[[ PROVIDED MATERIAL open ]]

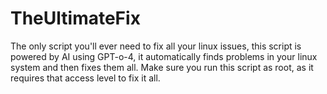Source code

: # TheUltimateFix
The only script you'll ever need to fix all your linux issues, this script is powered by AI using GPT-o-4, it automatically finds problems in your linux system and then fixes them all. Make sure you run this script as root, as it requires that access level to fix it all.
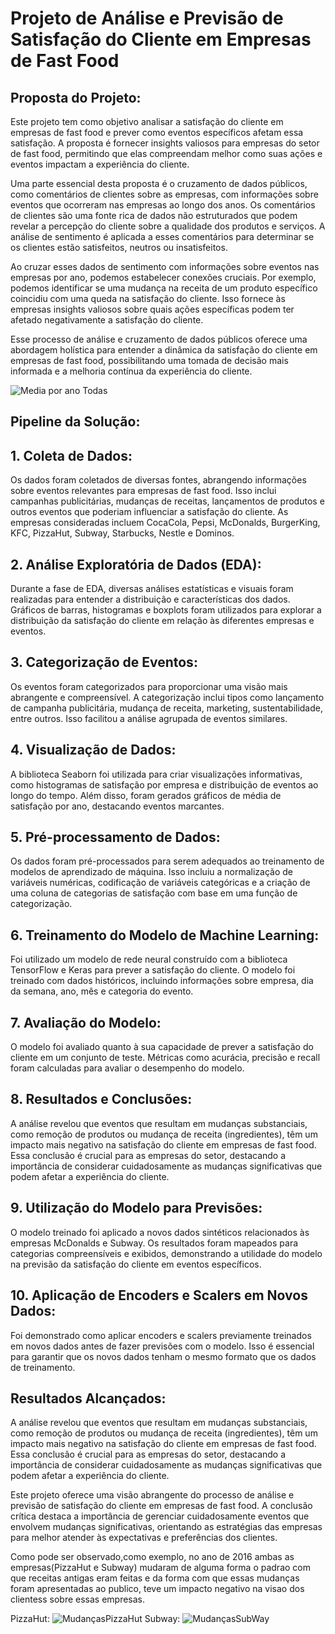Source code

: # Projeto de Análise e Previsão de Satisfação do Cliente em Empresas de Fast Food

## **Proposta do Projeto:**

Este projeto tem como objetivo analisar a satisfação do cliente em empresas de fast food e prever como eventos específicos afetam essa satisfação. A proposta é fornecer insights valiosos para empresas do setor de fast food, permitindo que elas compreendam melhor como suas ações e eventos impactam a experiência do cliente.

Uma parte essencial desta proposta é o cruzamento de dados públicos, como comentários de clientes sobre as empresas, com informações sobre eventos que ocorreram nas empresas ao longo dos anos. Os comentários de clientes são uma fonte rica de dados não estruturados que podem revelar a percepção do cliente sobre a qualidade dos produtos e serviços. A análise de sentimento é aplicada a esses comentários para determinar se os clientes estão satisfeitos, neutros ou insatisfeitos.

Ao cruzar esses dados de sentimento com informações sobre eventos nas empresas por ano, podemos estabelecer conexões cruciais. Por exemplo, podemos identificar se uma mudança na receita de um produto específico coincidiu com uma queda na satisfação do cliente. Isso fornece às empresas insights valiosos sobre quais ações específicas podem ter afetado negativamente a satisfação do cliente.

Esse processo de análise e cruzamento de dados públicos oferece uma abordagem holística para entender a dinâmica da satisfação do cliente em empresas de fast food, possibilitando uma tomada de decisão mais informada e a melhoria contínua da experiência do cliente.

![Media por ano Todas](https://github.com/T2-Ciencia-de-dados/Analise-de-sentimento/assets/79452652/bc4b5b78-31ec-4967-b459-050844da4e44)

## **Pipeline da Solução:**

## 1. Coleta de Dados:

Os dados foram coletados de diversas fontes, abrangendo informações sobre eventos relevantes para empresas de fast food. Isso inclui campanhas publicitárias, mudanças de receitas, lançamentos de produtos e outros eventos que poderiam influenciar a satisfação do cliente. As empresas consideradas incluem CocaCola, Pepsi, McDonalds, BurgerKing, KFC, PizzaHut, Subway, Starbucks, Nestle e Dominos.

## 2. Análise Exploratória de Dados (EDA):

Durante a fase de EDA, diversas análises estatísticas e visuais foram realizadas para entender a distribuição e características dos dados. Gráficos de barras, histogramas e boxplots foram utilizados para explorar a distribuição da satisfação do cliente em relação às diferentes empresas e eventos.

## 3. Categorização de Eventos:

Os eventos foram categorizados para proporcionar uma visão mais abrangente e compreensível. A categorização inclui tipos como lançamento de campanha publicitária, mudança de receita, marketing, sustentabilidade, entre outros. Isso facilitou a análise agrupada de eventos similares.

## 4. Visualização de Dados:

A biblioteca Seaborn foi utilizada para criar visualizações informativas, como histogramas de satisfação por empresa e distribuição de eventos ao longo do tempo. Além disso, foram gerados gráficos de média de satisfação por ano, destacando eventos marcantes.

## 5. Pré-processamento de Dados:

Os dados foram pré-processados para serem adequados ao treinamento de modelos de aprendizado de máquina. Isso incluiu a normalização de variáveis numéricas, codificação de variáveis categóricas e a criação de uma coluna de categorias de satisfação com base em uma função de categorização.

## 6. Treinamento do Modelo de Machine Learning:

Foi utilizado um modelo de rede neural construído com a biblioteca TensorFlow e Keras para prever a satisfação do cliente. O modelo foi treinado com dados históricos, incluindo informações sobre empresa, dia da semana, ano, mês e categoria do evento.

## 7. Avaliação do Modelo:

O modelo foi avaliado quanto à sua capacidade de prever a satisfação do cliente em um conjunto de teste. Métricas como acurácia, precisão e recall foram calculadas para avaliar o desempenho do modelo.

## 8. Resultados e Conclusões:

A análise revelou que eventos que resultam em mudanças substanciais, como remoção de produtos ou mudança de receita (ingredientes), têm um impacto mais negativo na satisfação do cliente em empresas de fast food. Essa conclusão é crucial para as empresas do setor, destacando a importância de considerar cuidadosamente as mudanças significativas que podem afetar a experiência do cliente.

## 9. Utilização do Modelo para Previsões:

O modelo treinado foi aplicado a novos dados sintéticos relacionados às empresas McDonalds e Subway. Os resultados foram mapeados para categorias compreensíveis e exibidos, demonstrando a utilidade do modelo na previsão da satisfação do cliente em eventos específicos.

## 10. Aplicação de Encoders e Scalers em Novos Dados:

Foi demonstrado como aplicar encoders e scalers previamente treinados em novos dados antes de fazer previsões com o modelo. Isso é essencial para garantir que os novos dados tenham o mesmo formato que os dados de treinamento.

## **Resultados Alcançados:**

A análise revelou que eventos que resultam em mudanças substanciais, como remoção de produtos ou mudança de receita (ingredientes), têm um impacto mais negativo na satisfação do cliente em empresas de fast food. Essa conclusão é crucial para as empresas do setor, destacando a importância de considerar cuidadosamente as mudanças significativas que podem afetar a experiência do cliente.

Este projeto oferece uma visão abrangente do processo de análise e previsão de satisfação do cliente em empresas de fast food. A conclusão crítica destaca a importância de gerenciar cuidadosamente eventos que envolvem mudanças significativas, orientando as estratégias das empresas para melhor atender às expectativas e preferências dos clientes.

Como pode ser observado,como exemplo, no ano de 2016 ambas as empresas(PizzaHut e Subway) mudaram de alguma forma o padrao com que receitas antigas eram feitas e da forma com que essas mudanças foram apresentadas ao publico, teve um impacto negativo na visao dos clientess sobre essas empresas.

PizzaHut:
![MudançasPizzaHut](https://github.com/T2-Ciencia-de-dados/Analise-de-sentimento/assets/79452652/204c4bd3-d717-4d4e-9e29-8bc1f2d81b37)
Subway:
![MudançasSubWay](https://github.com/T2-Ciencia-de-dados/Analise-de-sentimento/assets/79452652/f4872855-ec7c-4e50-b473-f0bd592de4e0)


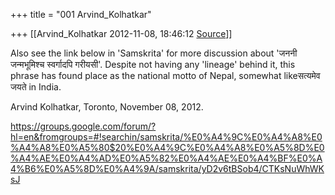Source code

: +++
title = "001 Arvind_Kolhatkar"

+++
[[Arvind_Kolhatkar	2012-11-08, 18:46:12 [Source](https://groups.google.com/g/samskrita/c/l9pAWao_dz8)]]



Also see the link below in 'Samskrita' for more discussion about 'जननी जन्मभूमिश्च स्वर्गादपि गरीयसी'. Despite not having any 'lineage' behind it, this phrase has found place as the national motto of Nepal, somewhat likeसत्यमेव जयते in India.

  

Arvind Kolhatkar, Toronto, November 08, 2012.

  

<https://groups.google.com/forum/?hl=en&fromgroups=#!searchin/samskrita/%E0%A4%9C%E0%A4%A8%E0%A4%A8%E0%A5%80$20%E0%A4%9C%E0%A4%A8%E0%A5%8D%E0%A4%AE%E0%A4%AD%E0%A5%82%E0%A4%AE%E0%A4%BF%E0%A4%B6%E0%A5%8D%E0%A4%9A/samskrita/yD2v6tBSob4/CTKsNuWhWKsJ>  
  

>   

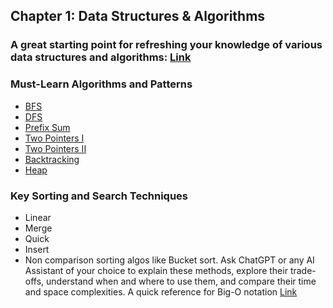 ## Chapter 1: Data Structures & Algorithms
### A great starting point for refreshing your knowledge of various data structures and algorithms: [Link](https://www.hellointerview.com/learn/code)
### Must-Learn Algorithms and Patterns
- [BFS](https://www.youtube.com/watch?v=xlVX7dXLS64&t=45s)
- [DFS](https://www.youtube.com/watch?v=PMMc4VsIacU)
- [Prefix Sum](https://www.youtube.com/watch?v=OKcrLfR-8mE)
- [Two Pointers I](https://www.youtube.com/watch?v=pqzvpK8zTHU&list=PLpIkg8OmuX-LtRw7om1-EV6aJMRKjbSSR)
- [Two Pointers II](https://www.youtube.com/watch?v=CWUnvUJ29zw&list=PL1MJrDFRFiKa6ujcwZcMB8DdNzUg29BXy)
- [Backtracking](https://www.youtube.com/watch?v=Nabbpl7y4Lo)
- [Heap](https://www.youtube.com/watch?v=rI2EBUEMfTk&t=228s)

### Key Sorting and Search Techniques
 
- Linear
- Merge
- Quick
- Insert
- Non comparison sorting algos like Bucket sort.
Ask ChatGPT or any AI Assistant of your choice to explain these methods, explore their trade-offs, understand when and where to use them, and compare their time and space complexities. A quick reference for Big-O notation [Link](https://www.youtube.com/watch?v=__vX2sjlpXU)
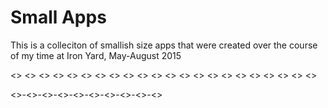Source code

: # Small Apps


This is a colleciton of smallish size apps that were created over the course of my time at Iron Yard, May-August 2015

<> <> <> <> <> <> <> <> <> <> <> <> <> <> <> <> <> <> <> <> <> <>

<>-<>-<>-<>-<>-<>-<>-<>-<>-<>


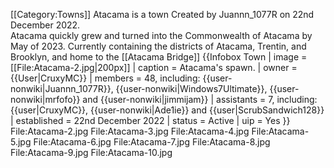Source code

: [[Category:Towns]]
Atacama is a town Created by Juannn_1077R on 22nd December 2022.<br />
Atacama quickly grew and turned into the Commonwealth of Atacama by May of 2023. Currently containing the districts of Atacama, Trentin, and Brooklyn, and home to the [[Atacama Bridge]]
{{Infobox Town
| image = [[File:Atacama-2.jpg|200px]]
| caption = Atacama's spawn.
| owner =  {{User|CruxyMC}}
| members = 48, including: {{user-nonwiki|Juannn_1077R}}, {{user-nonwiki|Windows7Ultimate}}, {{user-nonwiki|mrfofo}} and {{user-nonwiki|jimmijam}}
| assistants = 7, including: {{user|CruxyMC}}, {{user-nonwiki|Ade1ie}} and {{user|ScrubSandwich128}}
| established = 22nd December 2022
| status = Active
| uip = Yes
}}
<gallery>
File:Atacama-2.jpg
File:Atacama-3.jpg
File:Atacama-4.jpg
File:Atacama-5.jpg
File:Atacama-6.jpg
File:Atacama-7.jpg
File:Atacama-8.jpg
File:Atacama-9.jpg
File:Atacama-10.jpg
</gallery>
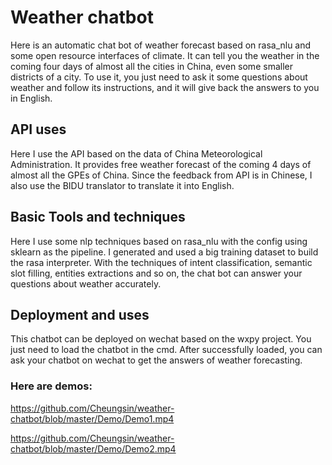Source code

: # Weather chatbot

Here is an automatic chat bot of weather forecast based on rasa_nlu and some open resource interfaces of climate. It can tell you the weather in the coming four days of almost all the cities in China, even some smaller districts of a city. To use it, you just need to ask it some questions about weather and follow its instructions, and it will give back the answers to you in English.

## API uses
Here I use the API based on the data of China Meteorological Administration. It provides free weather forecast of the coming 4 days of almost all the GPEs of China.
Since the feedback from API is in Chinese, I also use the BIDU translator to translate it into English.

## Basic Tools and techniques 
Here I use some nlp techniques based on rasa_nlu with the config using sklearn as the pipeline. I generated and used a big training dataset to build the rasa interpreter. With the techniques of intent classification, semantic slot filling, entities extractions and so on, the chat bot can answer your questions about weather accurately. 

## Deployment and uses
This chatbot can be deployed on wechat based on the wxpy project. You just need to load the chatbot in the cmd. After successfully loaded, you can ask your chatbot on wechat to get the answers of weather forecasting.

### Here are demos:

https://github.com/Cheungsin/weather-chatbot/blob/master/Demo/Demo1.mp4

https://github.com/Cheungsin/weather-chatbot/blob/master/Demo/Demo2.mp4
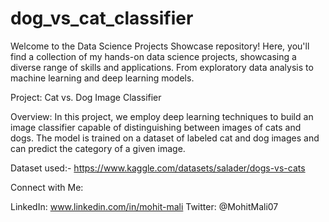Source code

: # dog_vs_cat_classifier
Welcome to the Data Science Projects Showcase repository! Here, you'll find a collection of my hands-on data science projects, showcasing a diverse range of skills and applications. From exploratory data analysis to machine learning and deep learning models.


Project: Cat vs. Dog Image Classifier

Overview:
In this project, we employ deep learning techniques to build an image classifier capable of distinguishing between images of cats and dogs. The model is trained on a dataset of labeled cat and dog images and can predict the category of a given image.

Dataset used:- https://www.kaggle.com/datasets/salader/dogs-vs-cats


Connect with Me:

LinkedIn: www.linkedin.com/in/mohit-mali
Twitter: @MohitMali07
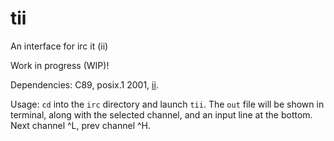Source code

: # tii
An interface for irc it (ii)

Work in progress (WIP)!

Dependencies:
C89, posix.1 2001, [ii](http://git.suckless.org/ii).

Usage:
`cd` into the `irc` directory and launch `tii`.
The `out` file will be shown in terminal, along with the selected channel, and
an input line at the bottom.
Next channel ^L, prev channel ^H.
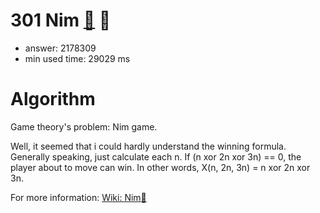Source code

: 301 Nim [:link:](http://projecteuler.net/problem=301)  :thought_balloon:
========================

- answer: 2178309 
- min used time: 29029 ms

Algorithm
=========

Game theory's problem: Nim game.

Well, it seemed that i could hardly understand the winning formula. Generally speaking, just calculate each n. If (n xor 2n xor 3n) == 0, the player about to move can win. In other words, X(n, 2n, 3n) = n xor 2n xor 3n.

For more information: [Wiki: Nim:link:](https://en.wikipedia.org/wiki/Nim)
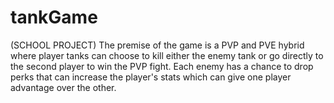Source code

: # tankGame
(SCHOOL PROJECT) The premise of the game is a PVP and PVE hybrid where player tanks can choose to kill either the enemy tank or go directly to the second player to win the PVP fight. Each enemy has a chance to drop perks that can increase the player's stats which can give one player advantage over the other. 
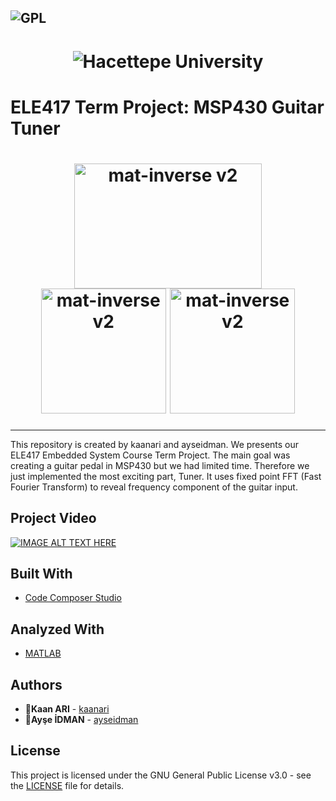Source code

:![GPL](https://img.shields.io/badge/license-GPL%20(%3E%3D%202)-blue)
---

<h1 align="center">

<img alt="Hacettepe University" src="https://upload.wikimedia.org/wikipedia/en/7/71/Hacettepe_University_%28emblem%29.png" />

</h1>

# ELE417 Term Project: MSP430 Guitar Tuner

<h1 align="center">
<img alt="mat-inverse v2" src="https://43oh.com/wp-content/uploads/2014/01/msp430Inside.jpg" width="300px" height="200px" />
<img alt="mat-inverse v2" src="https://res.ppizarror.com/other/matlab.png" width="200px" height="200px" />
 <img alt="mat-inverse v2" src="https://www.ti.com/diagrams/med_ccstudio_ccs_256.jpg" width="200px" height="200px" /> 
</h1>



---


This repository is created by kaanari and ayseidman. We presents our ELE417 Embedded System Course Term Project. The main goal was creating a guitar pedal in MSP430 but we had limited time. Therefore we just implemented the most exciting part, Tuner. It uses fixed point FFT (Fast Fourier Transform) to reveal frequency component of the guitar input.

## Project Video

[![IMAGE ALT TEXT HERE](https://img.youtube.com/vi/P-Latt5orT4/0.jpg)](https://www.youtube.com/watch?v=P-Latt5orT4)

## Built With

* [Code Composer Studio](https://www.ti.com/tool/CCSTUDIO) 

## Analyzed With
* [MATLAB](https://www.mathworks.com/products/matlab.html) 

## Authors

* 👤**Kaan ARI**  - [kaanari](https://github.com/kaanari)
* 👤**Ayşe İDMAN**  - [ayseidman](https://github.com/ayseidman)


## License

This project is licensed under the GNU General Public License v3.0 - see the [LICENSE](https://github.com/kaanari/Coursera-GDrive/blob/master/LICENSE) file for details.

[[ PROVIDED MATERIAL closed ]]

**YOUR OBJECTIVE:** Without the pictures, copy the entries from their first line through the line containing "Uma parte essencial", and only those lines.

**OUTPUT FOR THIS EXERCISE:**
Source code

: # TheUltimateFix
The only script you'll ever need to fix all your linux issues, this script is powered by AI using GPT-o-4, it automatically finds problems in your linux system and then fixes them all. Make sure you run this script as root, as it requires that access level to fix it all.
Source code

: # Projeto de Análise e Previsão de Satisfação do Cliente em Empresas de Fast Food

## **Proposta do Projeto:**

Este projeto tem como objetivo analisar a satisfação do cliente em empresas de fast food e prever como eventos específicos afetam essa satisfação. A proposta é fornecer insights valiosos para empresas do setor de fast food, permitindo que elas compreendam melhor como suas ações e eventos impactam a experiência do cliente.

Uma parte essencial desta proposta é o cruzamento de dados públicos, como comentários de clientes sobre as empresas, com informações sobre eventos que ocorreram nas empresas ao longo dos anos. Os comentários de clientes são uma fonte rica de dados não estruturados que podem revelar a percepção do cliente sobre a qualidade dos produtos e serviços. A análise de sentimento é aplicada a esses comentários para determinar se os clientes estão satisfeitos, neutros ou insatisfeitos.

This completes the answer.